:: ABOUT THIS TASK ::
Search the entries below for "mrgcdn", and copy each line where it appears.

= Beginning of Section =

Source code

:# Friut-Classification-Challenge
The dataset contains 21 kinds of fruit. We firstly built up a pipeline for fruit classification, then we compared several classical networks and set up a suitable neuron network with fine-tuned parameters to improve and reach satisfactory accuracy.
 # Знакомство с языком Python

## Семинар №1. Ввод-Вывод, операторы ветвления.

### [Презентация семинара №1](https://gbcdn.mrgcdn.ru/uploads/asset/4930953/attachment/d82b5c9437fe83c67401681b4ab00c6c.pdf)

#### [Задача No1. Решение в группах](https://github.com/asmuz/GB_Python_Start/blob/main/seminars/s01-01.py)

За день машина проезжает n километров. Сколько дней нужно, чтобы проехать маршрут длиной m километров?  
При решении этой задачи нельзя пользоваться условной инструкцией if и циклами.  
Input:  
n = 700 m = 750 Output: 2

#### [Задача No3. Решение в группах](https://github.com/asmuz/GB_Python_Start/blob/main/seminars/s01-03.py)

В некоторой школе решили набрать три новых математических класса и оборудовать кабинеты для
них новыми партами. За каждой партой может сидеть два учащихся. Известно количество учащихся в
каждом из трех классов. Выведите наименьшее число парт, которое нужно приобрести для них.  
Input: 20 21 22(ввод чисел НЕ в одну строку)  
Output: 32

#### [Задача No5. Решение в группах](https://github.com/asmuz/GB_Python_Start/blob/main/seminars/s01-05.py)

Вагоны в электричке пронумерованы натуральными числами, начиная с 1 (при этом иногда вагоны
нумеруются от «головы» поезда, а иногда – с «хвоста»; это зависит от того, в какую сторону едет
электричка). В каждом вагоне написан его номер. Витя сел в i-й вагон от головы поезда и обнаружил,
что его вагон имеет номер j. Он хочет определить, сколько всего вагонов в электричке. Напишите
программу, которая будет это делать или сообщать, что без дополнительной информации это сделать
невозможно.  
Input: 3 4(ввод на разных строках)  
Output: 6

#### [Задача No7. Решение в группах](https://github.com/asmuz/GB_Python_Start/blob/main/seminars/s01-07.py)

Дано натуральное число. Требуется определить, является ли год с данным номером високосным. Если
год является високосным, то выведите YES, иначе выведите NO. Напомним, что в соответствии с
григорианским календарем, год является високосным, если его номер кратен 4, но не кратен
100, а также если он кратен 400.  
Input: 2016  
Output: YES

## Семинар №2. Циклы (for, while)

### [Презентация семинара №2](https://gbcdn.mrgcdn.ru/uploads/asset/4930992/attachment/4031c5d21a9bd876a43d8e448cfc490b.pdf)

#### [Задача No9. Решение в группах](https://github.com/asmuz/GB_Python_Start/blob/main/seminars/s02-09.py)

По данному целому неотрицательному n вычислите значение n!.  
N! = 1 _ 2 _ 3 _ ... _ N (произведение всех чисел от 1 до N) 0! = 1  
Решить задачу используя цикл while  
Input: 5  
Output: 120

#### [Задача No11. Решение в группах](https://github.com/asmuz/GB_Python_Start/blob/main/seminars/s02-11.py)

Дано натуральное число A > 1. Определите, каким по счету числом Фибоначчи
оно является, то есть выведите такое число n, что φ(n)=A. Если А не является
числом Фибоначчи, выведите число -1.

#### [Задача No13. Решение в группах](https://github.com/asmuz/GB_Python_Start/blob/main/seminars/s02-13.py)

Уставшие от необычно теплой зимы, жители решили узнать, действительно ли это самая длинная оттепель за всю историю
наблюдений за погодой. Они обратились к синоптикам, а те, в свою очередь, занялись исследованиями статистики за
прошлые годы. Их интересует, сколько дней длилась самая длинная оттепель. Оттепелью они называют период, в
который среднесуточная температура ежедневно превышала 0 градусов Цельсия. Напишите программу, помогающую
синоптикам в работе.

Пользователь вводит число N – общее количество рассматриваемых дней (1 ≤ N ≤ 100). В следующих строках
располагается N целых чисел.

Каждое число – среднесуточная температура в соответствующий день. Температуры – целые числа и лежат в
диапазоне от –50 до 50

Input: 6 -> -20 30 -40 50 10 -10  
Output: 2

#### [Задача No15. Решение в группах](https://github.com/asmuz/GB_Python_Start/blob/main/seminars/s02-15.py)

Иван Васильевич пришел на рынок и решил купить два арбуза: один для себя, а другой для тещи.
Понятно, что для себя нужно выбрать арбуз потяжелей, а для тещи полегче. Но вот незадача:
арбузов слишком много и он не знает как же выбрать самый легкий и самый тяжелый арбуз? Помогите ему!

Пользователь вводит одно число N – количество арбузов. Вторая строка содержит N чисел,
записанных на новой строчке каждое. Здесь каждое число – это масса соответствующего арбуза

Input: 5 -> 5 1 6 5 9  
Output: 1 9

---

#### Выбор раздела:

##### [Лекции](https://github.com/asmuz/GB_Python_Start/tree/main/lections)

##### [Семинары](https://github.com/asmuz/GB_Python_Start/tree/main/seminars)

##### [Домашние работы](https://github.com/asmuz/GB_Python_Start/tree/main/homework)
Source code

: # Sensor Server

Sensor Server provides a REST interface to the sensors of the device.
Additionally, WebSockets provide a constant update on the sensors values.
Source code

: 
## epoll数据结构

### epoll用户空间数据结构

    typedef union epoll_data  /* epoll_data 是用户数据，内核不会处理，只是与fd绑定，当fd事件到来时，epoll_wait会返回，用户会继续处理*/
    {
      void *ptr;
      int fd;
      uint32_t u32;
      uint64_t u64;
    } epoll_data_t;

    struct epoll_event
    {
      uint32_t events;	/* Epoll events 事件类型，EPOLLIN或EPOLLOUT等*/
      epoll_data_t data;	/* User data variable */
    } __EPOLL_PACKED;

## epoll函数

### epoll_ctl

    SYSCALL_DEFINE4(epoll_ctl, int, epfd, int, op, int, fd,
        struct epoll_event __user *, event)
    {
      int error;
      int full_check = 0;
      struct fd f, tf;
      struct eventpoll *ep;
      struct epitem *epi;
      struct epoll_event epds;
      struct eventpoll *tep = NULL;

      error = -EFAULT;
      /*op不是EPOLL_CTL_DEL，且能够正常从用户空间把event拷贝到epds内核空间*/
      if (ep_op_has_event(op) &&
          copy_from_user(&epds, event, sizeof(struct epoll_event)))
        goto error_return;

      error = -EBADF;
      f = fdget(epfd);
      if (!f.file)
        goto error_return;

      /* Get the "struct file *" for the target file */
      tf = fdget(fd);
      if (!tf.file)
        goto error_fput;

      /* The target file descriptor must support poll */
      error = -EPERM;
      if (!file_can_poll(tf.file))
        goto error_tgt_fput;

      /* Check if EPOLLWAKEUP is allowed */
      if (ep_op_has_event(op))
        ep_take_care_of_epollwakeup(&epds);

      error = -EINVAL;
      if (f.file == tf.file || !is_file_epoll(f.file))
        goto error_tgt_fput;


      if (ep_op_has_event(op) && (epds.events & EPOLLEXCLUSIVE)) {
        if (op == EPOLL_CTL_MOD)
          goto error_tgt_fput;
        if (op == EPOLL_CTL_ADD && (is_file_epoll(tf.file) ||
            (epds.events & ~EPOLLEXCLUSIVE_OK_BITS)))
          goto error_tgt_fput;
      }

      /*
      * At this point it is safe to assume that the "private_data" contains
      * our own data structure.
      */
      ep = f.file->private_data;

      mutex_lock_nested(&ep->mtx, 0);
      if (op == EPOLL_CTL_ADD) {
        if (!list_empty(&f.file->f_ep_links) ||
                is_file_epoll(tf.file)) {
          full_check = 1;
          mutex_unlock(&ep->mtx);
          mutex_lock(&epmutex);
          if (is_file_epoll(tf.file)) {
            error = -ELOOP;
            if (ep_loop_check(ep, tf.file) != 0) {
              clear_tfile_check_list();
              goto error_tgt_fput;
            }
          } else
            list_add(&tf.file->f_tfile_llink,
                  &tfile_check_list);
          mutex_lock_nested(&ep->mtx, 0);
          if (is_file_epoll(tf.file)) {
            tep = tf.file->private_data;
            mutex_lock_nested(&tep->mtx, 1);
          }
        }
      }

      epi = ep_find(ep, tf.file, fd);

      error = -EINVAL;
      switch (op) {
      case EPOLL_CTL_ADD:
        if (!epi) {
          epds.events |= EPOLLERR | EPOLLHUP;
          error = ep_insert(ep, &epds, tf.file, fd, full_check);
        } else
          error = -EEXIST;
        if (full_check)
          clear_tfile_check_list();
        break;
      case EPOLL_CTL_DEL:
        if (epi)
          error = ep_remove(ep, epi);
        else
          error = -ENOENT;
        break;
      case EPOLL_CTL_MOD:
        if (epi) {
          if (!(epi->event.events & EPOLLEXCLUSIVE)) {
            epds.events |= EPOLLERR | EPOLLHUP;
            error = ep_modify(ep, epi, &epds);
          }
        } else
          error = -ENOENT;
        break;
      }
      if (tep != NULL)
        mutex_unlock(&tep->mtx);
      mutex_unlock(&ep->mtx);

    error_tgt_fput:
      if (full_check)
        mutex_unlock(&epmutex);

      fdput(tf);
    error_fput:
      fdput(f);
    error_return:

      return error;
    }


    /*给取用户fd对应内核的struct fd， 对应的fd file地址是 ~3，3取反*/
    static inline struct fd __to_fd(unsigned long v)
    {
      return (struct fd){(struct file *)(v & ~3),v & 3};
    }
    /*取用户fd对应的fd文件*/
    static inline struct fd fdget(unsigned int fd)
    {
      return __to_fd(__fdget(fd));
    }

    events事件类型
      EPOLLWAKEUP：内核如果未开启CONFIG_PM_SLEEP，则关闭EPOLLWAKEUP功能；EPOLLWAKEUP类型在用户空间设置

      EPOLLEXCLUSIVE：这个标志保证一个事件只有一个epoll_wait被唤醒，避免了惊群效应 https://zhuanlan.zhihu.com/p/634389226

= End of Section =

:: YOUR SOLUTION ::
### [Презентация семинара №1](https://gbcdn.mrgcdn.ru/uploads/asset/4930953/attachment/d82b5c9437fe83c67401681b4ab00c6c.pdf)
### [Презентация семинара №2](https://gbcdn.mrgcdn.ru/uploads/asset/4930992/attachment/4031c5d21a9bd876a43d8e448cfc490b.pdf)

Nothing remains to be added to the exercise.